Tech Features
Net neutrality issue rears head at Cebit trade show
By Christoph Dernbach Mar 19, 2007, 7:01 GMT
Hanover, Germany - Since the internet began more than 30 years ago, freedom to transport any data over it has been a constant, with nobody charging tolls which disadvantage any of the traffic.
As a venture shared by the US military and scientists, the internet did not prioritize who was to use scarce computing capacity.
Now concerns are growing that US telecoms companies are favouring telephone and television traffic on their residential broadband networks. Critics have devised the watch-cry, 'network neutrality.' The debate has washed over the Atlantic into the Cebit computer expo.
The rapid growth of online traffic is undermining the old sharing culture of not counting too closely who is using the bandwidth.
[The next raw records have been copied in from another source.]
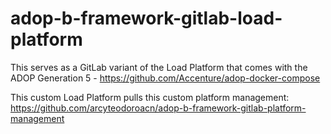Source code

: # adop-b-framework-gitlab-load-platform

This serves as a GitLab variant of the Load Platform that comes with the ADOP Generation 5 - https://github.com/Accenture/adop-docker-compose

This custom Load Platform pulls this custom platform management: https://github.com/arcyteodoroacn/adop-b-framework-gitlab-platform-management
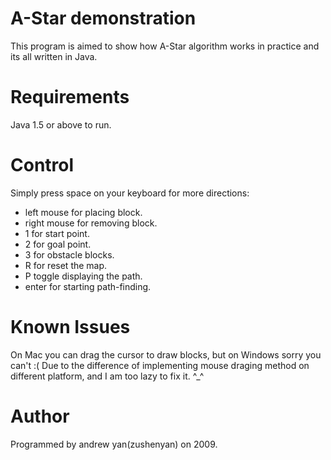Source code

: A-Star demonstration
====================
This program is aimed to show how A-Star algorithm works in practice and its all written in Java. 

Requirements
============
Java 1.5 or above to run.

Control
=======
Simply press space on your keyboard for more directions:
* left mouse for placing block.
* right mouse for removing block.
* 1 for start point.
* 2 for goal point.
* 3 for obstacle blocks.
* R for reset the map.
* P toggle displaying the path.
* enter for starting path-finding.

Known Issues
============
On Mac you can drag the cursor to draw blocks, but on Windows sorry you can't :( 
Due to the difference of implementing mouse draging method on different platform,
and I am too lazy to fix it. ^_^

Author
======
Programmed by andrew yan(zushenyan) on 2009.
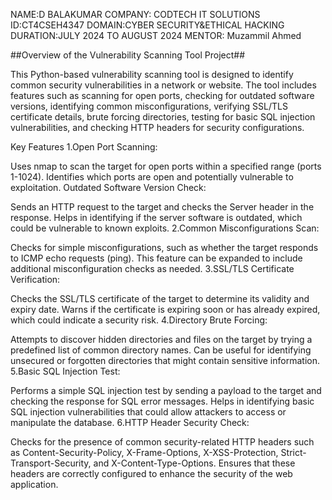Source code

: NAME:D BALAKUMAR
COMPANY: CODTECH IT SOLUTIONS
ID:CT4CSEH4347
DOMAIN:CYBER SECURITY&ETHICAL HACKING
DURATION:JULY 2024 TO AUGUST 2024
MENTOR: Muzammil Ahmed

##Overview of the Vulnerability Scanning Tool Project##

This Python-based vulnerability scanning tool is designed to identify common security vulnerabilities in a network or website. The tool includes features such as scanning for open ports, checking for outdated software versions, identifying common misconfigurations, verifying SSL/TLS certificate details, brute forcing directories, testing for basic SQL injection vulnerabilities, and checking HTTP headers for security configurations.

Key Features
1.Open Port Scanning:

Uses nmap to scan the target for open ports within a specified range (ports 1-1024).
Identifies which ports are open and potentially vulnerable to exploitation.
Outdated Software Version Check:

Sends an HTTP request to the target and checks the Server header in the response.
Helps in identifying if the server software is outdated, which could be vulnerable to known exploits.
2.Common Misconfigurations Scan:

Checks for simple misconfigurations, such as whether the target responds to ICMP echo requests (ping).
This feature can be expanded to include additional misconfiguration checks as needed.
3.SSL/TLS Certificate Verification:

Checks the SSL/TLS certificate of the target to determine its validity and expiry date.
Warns if the certificate is expiring soon or has already expired, which could indicate a security risk.
4.Directory Brute Forcing:

Attempts to discover hidden directories and files on the target by trying a predefined list of common directory names.
Can be useful for identifying unsecured or forgotten directories that might contain sensitive information.
5.Basic SQL Injection Test:

Performs a simple SQL injection test by sending a payload to the target and checking the response for SQL error messages.
Helps in identifying basic SQL injection vulnerabilities that could allow attackers to access or manipulate the database.
6.HTTP Header Security Check:

Checks for the presence of common security-related HTTP headers such as Content-Security-Policy, X-Frame-Options, X-XSS-Protection, Strict-Transport-Security, and X-Content-Type-Options.
Ensures that these headers are correctly configured to enhance the security of the web application.
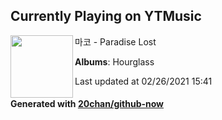 ## Currently Playing on YTMusic

[<img align="left" width="100" src="https://lh3.googleusercontent.com/yXZY3tZEly4ny_wL9hCJ0xlkV2QIKGiXYc8vBd3chwX4OWhmSn7XbDRX8iPk9fo2q7cB0m-IMFSqk1s">](https://music.youtube.com/watch?v=MHdpHvbGbkI)

마코 - Paradise Lost

**Albums**: Hourglass

Last updated at 02/26/2021 15:41

#### Generated with [20chan/github-now](https://github.com/20chan/github-now)


<!--
**20chan/20chan** is a ✨ _special_ ✨ repository because its `README.md` (this file) appears on your GitHub profile.

Here are some ideas to get you started:

- 🔭 I’m currently working on ...
- 🌱 I’m currently learning ...
- 👯 I’m looking to collaborate on ...
- 🤔 I’m looking for help with ...
- 💬 Ask me about ...
- 📫 How to reach me: ...
- 😄 Pronouns: ...
- ⚡ Fun fact: ...
-->

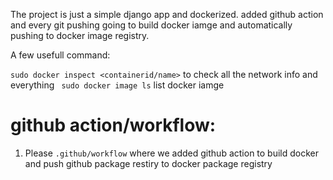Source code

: The project is just a simple django app and dockerized. added github action and every git pushing going to build docker iamge and automatically pushing to docker image registry.


A few usefull command:

 `sudo docker inspect <containerid/name>` to check all the network info and everything
` sudo docker image ls` list docker iamge

# github action/workflow:
01. Please `.github/workflow` where we added github action to build docker and push github package restiry to docker package registry

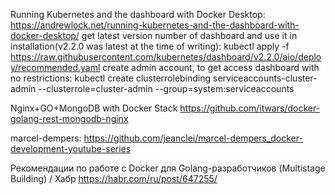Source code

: Running Kubernetes and the dashboard with Docker Desktop:
https://andrewlock.net/running-kubernetes-and-the-dashboard-with-docker-desktop/
get latest version number of dashboard and use it in installation(v2.2.0 was latest at the time of writing):
kubectl apply -f https://raw.githubusercontent.com/kubernetes/dashboard/v2.2.0/aio/deploy/recommended.yaml
create admin account, to get access dashboard with no restrictions:
kubectl create clusterrolebinding serviceaccounts-cluster-admin --clusterrole=cluster-admin --group=system:serviceaccounts

Nginx+GO+MongoDB with Docker Stack
https://github.com/itwars/docker-golang-rest-mongodb-nginx

marcel-dempers:
https://github.com/jeanclei/marcel-dempers_docker-development-youtube-series

Рекомендации по работе с Docker для Golang-разработчиков (Multistage Building) / Хабр
https://habr.com/ru/post/647255/
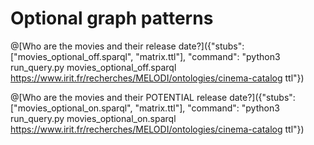 # Optional graph patterns

@[Who are the movies and their release date?]({"stubs": ["movies_optional_off.sparql", "matrix.ttl"], "command": "python3 run_query.py movies_optional_off.sparql https://www.irit.fr/recherches/MELODI/ontologies/cinema-catalog ttl"})

@[Who are the movies and their POTENTIAL release date?]({"stubs": ["movies_optional_on.sparql", "matrix.ttl"], "command": "python3 run_query.py movies_optional_on.sparql https://www.irit.fr/recherches/MELODI/ontologies/cinema-catalog ttl"})
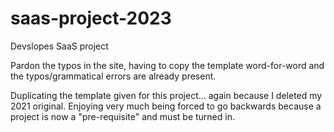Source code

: # saas-project-2023
 Devslopes SaaS project



Pardon the typos in the site, having to copy the template word-for-word and the typos/grammatical errors are already present.

Duplicating the template given for this project... again because I deleted my 2021 original. Enjoying very much being forced to go backwards because a project is now a "pre-requisite" and must be turned in. 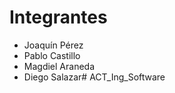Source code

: # Integrantes

- Joaquín Pérez
- Pablo Castillo
- Magdiel Araneda
- Diego Salazar# ACT_Ing_Software
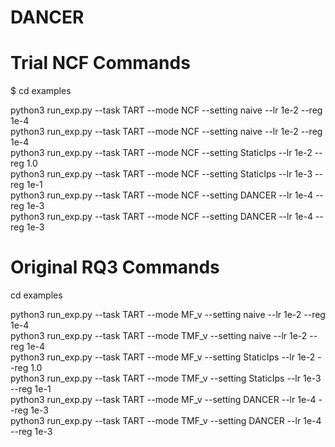 # DANCER

# Trial NCF Commands
$ cd examples

python3 run_exp.py --task TART --mode NCF --setting naive --lr 1e-2 --reg 1e-4 <br />
python3 run_exp.py --task TART --mode NCF --setting naive --lr 1e-2 --reg 1e-4 <br />
python3 run_exp.py --task TART --mode NCF --setting StaticIps --lr 1e-2 --reg 1.0 <br />
python3 run_exp.py --task TART --mode NCF --setting StaticIps --lr 1e-3 --reg 1e-1 <br />
python3 run_exp.py --task TART --mode NCF --setting DANCER --lr 1e-4 --reg 1e-3 <br />
python3 run_exp.py --task TART --mode NCF --setting DANCER --lr 1e-4 --reg 1e-3 <br />


# Original RQ3 Commands
cd examples

python3 run_exp.py --task TART --mode MF_v --setting naive --lr 1e-2 --reg 1e-4 <br />
python3 run_exp.py --task TART --mode TMF_v --setting naive --lr 1e-2 --reg 1e-4 <br />
python3 run_exp.py --task TART --mode MF_v --setting StaticIps --lr 1e-2 --reg 1.0 <br />
python3 run_exp.py --task TART --mode TMF_v --setting StaticIps --lr 1e-3 --reg 1e-1 <br />
python3 run_exp.py --task TART --mode MF_v --setting DANCER --lr 1e-4 --reg 1e-3 <br />
python3 run_exp.py --task TART --mode TMF_v --setting DANCER --lr 1e-4 --reg 1e-3 <br />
There have been signs that both AT&T of the United States and Deutsche Telekom of Germany would like to charge very large content providers such as the Amazon online shopping site, the Google search company or the eBay auction platform for using the infrastructure.
Those companies might be willing to pay to ensure that customers gain faster download times.
At Cebit, the world's biggest combined information technology and communications fair, a German trade group, Eco, complained that the proposed tolls will discriminate against smaller companies which are not able to match the fees paid by internet giants.
Berlin-based Eco not only represents backbone providers, but also content providers and vendors of internet software and hardware.
'The big boys like Google and eBay can afford to put up the money that backbone providers are demanding, or even to build their own bandwidth,' said Eco chief executive Harald Summa at Cebit.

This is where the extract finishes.